Japan Geoscience Union Meeting 2019

Presentation information

[E] Poster

S (Solid Earth Sciences ) » S-CG Complex & General

[S-CG49] Hard-Rock Drilling Science: From Continental to Deep Sea Drilling, and Oman Project

Tue. May 28, 2019 3:30 PM - 5:00 PM Poster Hall (International Exhibition Hall8, Makuhari Messe)

convener:Katsuyoshi Michibayashi(Department of Earth and Planetary Sciences, Nagoya University), Eiichi TAKAZAWA(Department of Geology, Faculty of Science, Niigata University), Norikatsu Akizawa(Department of Ocean Floor Geoscience, Atmosphere and Ocean Research Institute, The University of Tokyo)

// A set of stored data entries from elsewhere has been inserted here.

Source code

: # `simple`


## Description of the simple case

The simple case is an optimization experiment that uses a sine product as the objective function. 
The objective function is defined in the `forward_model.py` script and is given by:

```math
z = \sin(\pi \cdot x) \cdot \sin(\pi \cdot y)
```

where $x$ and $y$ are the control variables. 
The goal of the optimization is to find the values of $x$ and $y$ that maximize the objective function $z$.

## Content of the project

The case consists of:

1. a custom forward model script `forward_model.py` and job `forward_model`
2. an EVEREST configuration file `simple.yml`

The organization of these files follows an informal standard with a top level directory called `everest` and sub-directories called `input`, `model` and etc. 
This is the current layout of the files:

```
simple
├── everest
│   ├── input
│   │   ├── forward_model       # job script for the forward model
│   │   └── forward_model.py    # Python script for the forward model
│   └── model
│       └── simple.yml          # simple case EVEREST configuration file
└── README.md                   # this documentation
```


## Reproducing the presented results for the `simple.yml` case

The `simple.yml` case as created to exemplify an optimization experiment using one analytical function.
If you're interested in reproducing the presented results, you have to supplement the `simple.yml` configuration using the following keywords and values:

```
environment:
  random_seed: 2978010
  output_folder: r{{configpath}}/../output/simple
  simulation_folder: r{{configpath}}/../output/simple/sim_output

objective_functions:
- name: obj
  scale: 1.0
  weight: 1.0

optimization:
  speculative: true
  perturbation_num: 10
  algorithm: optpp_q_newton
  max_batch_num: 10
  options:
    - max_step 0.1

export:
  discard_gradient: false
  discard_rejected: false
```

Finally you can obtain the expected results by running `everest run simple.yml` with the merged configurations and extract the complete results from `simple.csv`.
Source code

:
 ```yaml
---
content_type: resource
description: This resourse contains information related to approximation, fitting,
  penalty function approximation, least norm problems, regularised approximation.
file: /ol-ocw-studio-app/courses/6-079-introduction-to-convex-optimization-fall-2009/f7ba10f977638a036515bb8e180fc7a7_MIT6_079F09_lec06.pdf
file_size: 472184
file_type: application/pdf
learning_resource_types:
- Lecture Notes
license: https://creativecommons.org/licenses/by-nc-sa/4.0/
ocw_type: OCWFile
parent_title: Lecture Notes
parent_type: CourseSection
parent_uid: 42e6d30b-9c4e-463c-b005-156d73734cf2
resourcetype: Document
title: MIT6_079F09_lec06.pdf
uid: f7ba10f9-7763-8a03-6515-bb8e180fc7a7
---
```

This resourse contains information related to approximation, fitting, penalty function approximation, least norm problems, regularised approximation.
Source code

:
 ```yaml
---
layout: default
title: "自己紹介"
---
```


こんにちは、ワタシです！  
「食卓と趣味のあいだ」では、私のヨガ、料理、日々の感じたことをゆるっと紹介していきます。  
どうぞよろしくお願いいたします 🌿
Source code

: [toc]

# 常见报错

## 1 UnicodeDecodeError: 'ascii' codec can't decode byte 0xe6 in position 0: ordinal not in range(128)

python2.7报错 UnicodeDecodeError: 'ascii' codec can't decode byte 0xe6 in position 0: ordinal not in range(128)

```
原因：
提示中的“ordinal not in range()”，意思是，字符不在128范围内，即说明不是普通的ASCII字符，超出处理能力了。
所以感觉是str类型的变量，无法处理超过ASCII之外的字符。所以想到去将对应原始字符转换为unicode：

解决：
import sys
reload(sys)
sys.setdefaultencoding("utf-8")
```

[SCG49-P08] Numerical simulations for reaction-induced fracture formation of layered gabbro during hydration process

*Kazuki Yoshida1, Hiroyuki Shimizu2, Noriyoshi Tsuchiya1, Atsushi Okamoto1, Phase 2 Science Party Oman Drilling Project3 (1.Tohoku university, 2.Geotechnical Analysis Group, Advanced Analysis Department, Civil Engineering Design Division, Kajima Corporation, 3.Oman Drilling Project Phase 2 Science Party)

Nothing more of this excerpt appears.